When a bit of freelance whisky work took me to Florida this past winter I unfortunately had to pass up the opportunity to play golf on what I can only assume were some of the state’s finest courses.
After hosting a successful single malt event I was approached by Mr. Goswami (the Executive Director of Frenchman’s Creek, and a man who commands much respect), and with an approving nod and keen smile he said “Michael, next year bring your clubs”. I didn’t have the heart to tell him that not only did I not own a set of clubs, but it had been 25 years since I’d even played a round of golf. “Well”, I thought to myself, “I guess I have a year to learn the game.”
Winter has now finally given way to spring, and since I tend to change jobs frequently I eagerly took advantage of the free weekly golf workshop that my current employer offers as a benefit, in spite of the persistent light rain that was falling at the appointed time this week.
After a relatively successful outing (as the Pro said, “Not bad for 25 years on the bench”), I returned home and something caught my eye; a miniature of Bruichladdich that I had picked up while visiting the distillery last year. I had brought a lot of single malt minis back with me, but this one was somewhat unique; it was part of the Bruichladdich Links series. As these bottlings were made to celebrate Scotland’s love for golf and whisky, it seemed like a perfect drink with which to commemorate my long overdue return to the sport.
There were 14 releases in the series, which ran from 2003 through 2009, and the labels and tins featured the famed golf course artwork of Graeme Baxter.
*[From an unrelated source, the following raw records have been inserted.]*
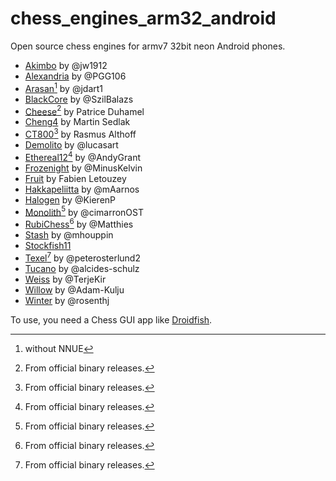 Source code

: # chess_engines_arm32_android
Open source chess engines for armv7 32bit neon Android phones.
* [Akimbo](Akimbo_armv7.zip) by @jw1912
* [Alexandria](Alexandria_armv7.zip) by @PGG106
* [Arasan](Arasan_armv7.zip)[^2] by @jdart1
* [BlackCore](BlackCore_armv7.zip) by @SzilBalazs
* [Cheese](http://cheesechess.free.fr/cheese/cheese-192-arm.zip)[^1] by Patrice Duhamel
* [Cheng4](Cheng4_armv7.zip) by Martin Sedlak
* [CT800](https://www.ct800.net/download/ct800-v1.45.zip)[^1] by Rasmus Althoff
* [Demolito](Demolito_armv7.zip) by @lucasart
* [Ethereal12](https://github.com/AndyGrant/Ethereal/releases/download/v12.75/Ethereal12.75-armv7)[^1] by @AndyGrant
* [Frozenight](Frozenight_armv7.zip) by @MinusKelvin
* [Fruit](Fruit_armv7.zip) by Fabien Letouzey
* [Hakkapeliitta](Hakkapeliitta_armv7.zip) by @mAarnos
* [Halogen](Halogen_armv7.zip) by @KierenP
* [Monolith](https://github.com/cimarronOST/Monolith/releases/download/v2.01/Monolith-armv7)[^1] by @cimarronOST
* [RubiChess](https://github.com/Matthies/RubiChess/releases/download/20221203/Android-stable-binaries-20221203.zip)[^1] by @Matthies
* [Stash](Stash_armv7.zip) by @mhouppin
* [Stockfish11](Stockfish11_armv7.zip)
* [Texel](https://github.com/peterosterlund2/texel/releases/download/1.08/texel108.7z)[^1] by @peterosterlund2
* [Tucano](Tucano_armv7.zip) by @alcides-schulz
* [Weiss](Weiss_armv7.zip) by @TerjeKir
* [Willow](Willow_armv7.zip) by @Adam-Kulju
* [Winter](Winter_armv7.zip) by @rosenthj

To use, you need a Chess GUI app like [Droidfish](https://f-droid.org/en/packages/org.petero.droidfish/).

[^1]: From official binary releases.
[^2]: without NNUE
Most of them carried age statement in the 14 year to 16 year range, and were bottled in the standard 700 ml and 750 ml bottle sizes. There were a few that came out in 500 ml bottles, one of which appears to have been bottled both as a 10 year and a “no age statement” version.
But the release that I have (The Old Course, St. Andrews - 17th Hole) is a bit of an anomaly with no age statement and having been bottled in both 50 ml and 1000 ml sizes. While most of the releases had information about the cask types employed readily available, this one remains a mystery with online searches yielding not a clue.
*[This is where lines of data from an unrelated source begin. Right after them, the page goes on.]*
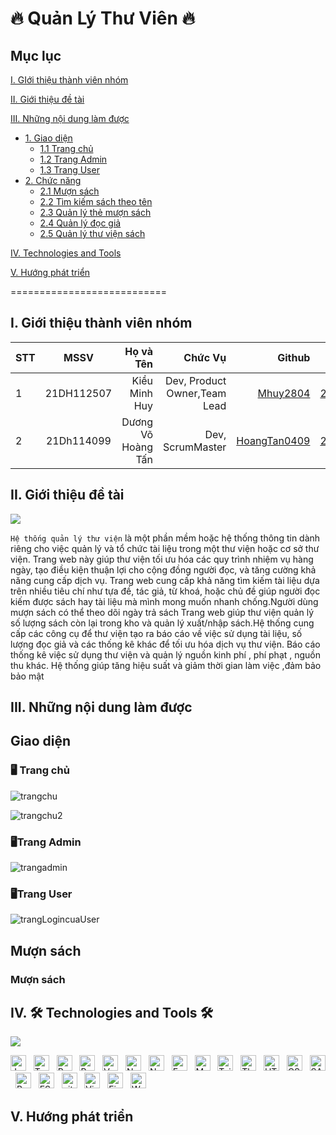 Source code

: # 🔥 Quản Lý Thư Viên  🔥
## Mục lục
[I. GIới thiệu thành viên nhóm](#GioiThieuThanhVienNhom)

[II. Giới thiệu đề tài](#GioiThieuDeTai)

[III. Những nội dung làm được](#noidunglamduoc)
- [1. Giao diện](#giaodien)
  - [1.1 Trang chủ](#trangchu)
  - [1.2 Trang Admin](#trangadmin)
  - [1.3 Trang User](#tranguser)
- [2. Chức năng](#chucnang)
  - [2.1 Mượn sách](#muonsach)
  - [2.2 Tìm kiếm sách theo tên](#timkiem)
  - [2.3 Quản lý thẻ mượn sách](#qlthemuonsach)
  - [2.4 Quản lý đọc giả](#qldocgia)
  - [2.5 Quản lý thư viện sách](#qlthuviensach)



[IV. Technologies and Tools](#Tools)

[V. Hướng phát triển](#Huongphattrien)


===========================
<a name="GioiThieuThanhVienNhom"></a>
## I. Giới thiệu thành viên nhóm
| STT    | MSSV          | Họ và Tên              |Chức Vụ    | Github                                                  | Email                   |
| ------ |:-------------:| ----------------------:|----------:|--------------------------------------------------------:|-------------------------:
| 1      | 21DH112507      | Kiều Minh Huy        |Dev, Product Owner,Team Lead|[Mhuy2804](https://github.com/Mhuy2804)                    |21dh112507@st.huflit.edu.vn  |
| 2      | 21Dh114099     | Dương Võ Hoàng Tấn     |Dev, ScrumMaster |[HoangTan0409](https://github.com/Hoangtan049)            |21dh114099@st.huflit.edu.vn   |

<a name="GioiThieuDeTai"></a>
## II. Giới thiệu đề tài
![](https://watermark.lovepik.com/photo/20211119/large/lovepik-the-library-is-sunning-on-the-bookshelf-picture_500251143.jpg)

`Hệ thống quản lý thư viện` là một phần mềm hoặc hệ thống thông tin dành riêng cho việc quản lý và tổ chức tài liệu trong một thư viện hoặc cơ sở thư viện. Trang web này giúp thư viện tối ưu hóa các quy trình nhiệm vụ hàng ngày, tạo điều kiện thuận lợi cho cộng đồng người đọc, và tăng cường khả năng cung cấp dịch vụ.
Trang web cung cấp khả năng tìm kiếm tài liệu dựa trên nhiều tiêu chí như tựa đề, tác giả, từ khoá, hoặc chủ đề giúp người đọc kiếm được sách hay tài liệu mà mình mong muốn nhanh chống.Người dùng mượn sách có thể theo dõi ngày trả sách
Trang web giúp thư viện quản lý số lượng sách còn lại trong kho và quản lý xuất/nhập sách.Hệ thống  cung cấp các công cụ để thư viện tạo ra báo cáo về việc sử dụng tài liệu, số lượng đọc giả và các thống kê khác để tối ưu hóa dịch vụ thư viện. Báo cáo thống kê việc sử dụng thư viện và quản lý nguồn  kinh phí  , phí phạt , nguồn thu khác. Hệ thống giúp tăng hiệu suất và giảm thời gian làm việc ,đảm bảo bảo mật

<a name="noidunglamduoc"></a>
## III. Những nội dung làm được
<a name="giaodien"></a>
<h2><strong>Giao diện</strong></h2>
<a name="trangchu"></a>
<h3><strong>🖥️ Trang chủ</strong></h3>

![trangchu](https://github.com/Hoangtan049/Nhom8_QuanLyThuVien_T6_Ca2/assets/132818292/e3cb8838-92e5-4a40-abe1-7fc2a3152af9)

![trangchu2](https://github.com/Hoangtan049/Nhom8_QuanLyThuVien_T6_Ca2/assets/132818292/61d206dc-e4ca-4c93-96bf-4e7f0ad7da98)

<a name="trangadmin"></a>
<h3><strong>🖥️Trang Admin</strong></h3>

![trangadmin](https://github.com/Hoangtan049/Nhom8_QuanLyThuVien_T6_Ca2/assets/132818292/7a4de165-7b24-4a74-9e57-bd80aced2c58)

<a name="tranguser"></a>
<h3><strong>🖥️Trang User</strong></h3>

<a name="Tools"></a>![trangLogincuaUser](https://github.com/Hoangtan049/Nhom8_QuanLyThuVien_T6_Ca2/assets/132818292/5b9f0dd3-4f18-4ad7-bc16-54490f6854f7)

<a name="chucnang"></a>
<h2><strong>Mượn sách</strong></h2>
<a name="muonsach"></a>
<h3><strong>Mượn sách</strong></h3>

## IV. 🛠 Technologies and Tools 🛠
<img src="https://user-images.githubusercontent.com/73097560/115834477-dbab4500-a447-11eb-908a-139a6edaec5c.gif">

<img src="https://img.shields.io/badge/JavaScript-282C34?logo=javascript&logoColor=F7DF1E" title="JavaScript" height="25"/> &nbsp;
<img src="https://img.shields.io/badge/TypeScript-282C34?logo=typescript&logoColor=3178C6" title="TypeScript" height="25"/> &nbsp;
<img src="https://img.shields.io/badge/ReactJS-282C34?logo=react&logoColor=61DAFB" title="ReactJS" height="25"/> &nbsp;
<img src="https://img.shields.io/badge/Redux-282C34?logo=redux&logoColor=764ABC" title="Redux" height="25"/> &nbsp;
<img src="https://img.shields.io/badge/Vue.js-282C34?logo=vue.js&logoColor=4FC08D" title="Vue.js" height="25"/> &nbsp;
<img src="https://img.shields.io/badge/Nuxt.js-282C34?logo=nuxt.js&logoColor=4FC08D" title="Nuxt.js" height="25"/> &nbsp;
<img src="https://img.shields.io/badge/Node.js-282C34?logo=node.js&logoColor=00F200" title="Node.js" height="25"/> &nbsp;
<img src="https://img.shields.io/badge/Express-282C34?logo=express&logoColor=FFFFFF" title="Express.js" height="25"/> &nbsp;
<img src="https://img.shields.io/badge/MongoDB-282C34?logo=mongodb&logoColor=47A248" title="MongoDB" height="25"/> &nbsp;
<img src="https://img.shields.io/badge/Tailwind%20CSS-282C34?logo=tailwind-css&logoColor=38B2AC" title="TailwindCSS" height="25"/> &nbsp;
<img src="https://img.shields.io/badge/Three.js-282C34?logo=three.js&logoColor=FFFFFF" title="Three.js" height="25"/> &nbsp;
<img src="https://img.shields.io/badge/HTML5-282C34?logo=html5&logoColor=E34F26" title="HTML5" height="25"/> &nbsp;
<img src="https://img.shields.io/badge/CSS3-282C34?logo=css3&logoColor=1572B6" title="CSS3" height="25"/> &nbsp;
<img src="https://img.shields.io/badge/Sass-282C34?logo=sass&logoColor=CC6699" title="SASS" height="25"/> &nbsp;
<img src="https://img.shields.io/badge/Bootstrap-282C34?logo=bootstrap&logoColor=7952B3" title="Bootstrap" height="25"/> &nbsp;
<img src="https://img.shields.io/badge/ESLint-282C34?logo=eslint&logoColor=4B32C3" title="ESLint" height="25"/> &nbsp;
<img src="https://img.shields.io/badge/git-282C34?logo=git&logoColor=F05032" title="git" height="25"/> &nbsp;
<img src="https://img.shields.io/badge/VS%20Code-282C34?logo=visual-studio-code&logoColor=007ACC"  title="Visual Studio Code" height="25"/> &nbsp;
<img src="https://img.shields.io/badge/Firebase-282C34?logo=firebase&logoColor=FFCA28" title="Firebase" height="25"/> &nbsp;
<img src="https://img.shields.io/badge/WordPress-282C34?logo=wordPress&logoColor=21759B" title="WordPress" height="25"/> &nbsp;
## V. Hướng phát triển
The aromas are densely packed, but not overpowering. There’s a hint of honey on the nose in spite of the fact that it seems quite dry overall.
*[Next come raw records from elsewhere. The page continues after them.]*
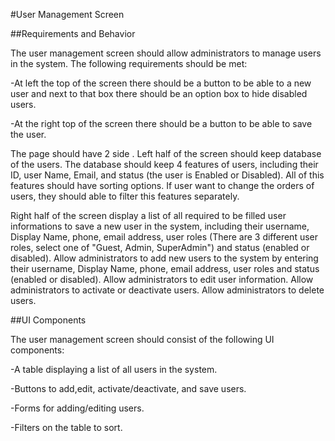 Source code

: #User Management Screen

##Requirements and Behavior

The user management screen should allow administrators to manage users
in the system. The following requirements should be met:

-At left the top of the screen there should be a button to be able to a
new user and next to that box there should be an option box to hide
disabled users.

-At the right top of the screen there should be a button to be able to
save the user.

The page should have 2 side . Left half of the screen should keep
database of the users. The database should keep 4 features of users,
including their ID, user Name, Email, and status (the user is Enabled or
Disabled). All of this features should have sorting options. If user
want to change the orders of users, they should able to filter this
features separately.

Right half of the screen display a list of all required to be filled
user informations to save a new user in the system, including their
username, Display Name, phone, email address, user roles (There are 3
different user roles, select one of "Guest, Admin, SuperAdmin") and
status (enabled or disabled). Allow administrators to add new users to
the system by entering their username, Display Name, phone, email
address, user roles and status (enabled or disabled). Allow
administrators to edit user information. Allow administrators to
activate or deactivate users. Allow administrators to delete users.

##UI Components

The user management screen should consist of the following UI
components:

-A table displaying a list of all users in the system.

-Buttons to add,edit, activate/deactivate, and save users. 

-Forms for adding/editing users.

-Filters on the table to sort.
Medium to full bodied, it seems much richer than the typical Bruichladdich style. The palate puts forth an interesting and unique spectrum of flavors – dry, dusty grain balanced by rich, honeyed, nutty overtones, a salty maritime tang, and subtle fruit and floral aspects.
It moves gracefully into the warming embrace of its spicy finish, and only falls slightly out of balance at the tail end after the spice and warmth have faded away.
Well mannered and complex, but it is atypical of what I know from this distillery. Perhaps that should be expected considering the large number of limited releases and one-offs that they put out.